╔══

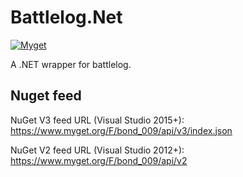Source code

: # Battlelog.Net

[![Myget](https://img.shields.io/myget/bond_009/v/Battlelog.Net.svg)](https://www.myget.org/feed/Packages/bond_009)

A .NET wrapper for battlelog.

## Nuget feed

NuGet V3 feed URL (Visual Studio 2015+): https://www.myget.org/F/bond_009/api/v3/index.json

NuGet V2 feed URL (Visual Studio 2012+): https://www.myget.org/F/bond_009/api/v2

╚══

**Instructions to follow**.
Reproduce the listing exactly, minus its pictures.

**Output of the exercise**.
Source code

: # Battlelog.Net

[![Myget](https://img.shields.io/myget/bond_009/v/Battlelog.Net.svg)](https://www.myget.org/feed/Packages/bond_009)

A .NET wrapper for battlelog.

## Nuget feed

NuGet V3 feed URL (Visual Studio 2015+): https://www.myget.org/F/bond_009/api/v3/index.json

NuGet V2 feed URL (Visual Studio 2012+): https://www.myget.org/F/bond_009/api/v2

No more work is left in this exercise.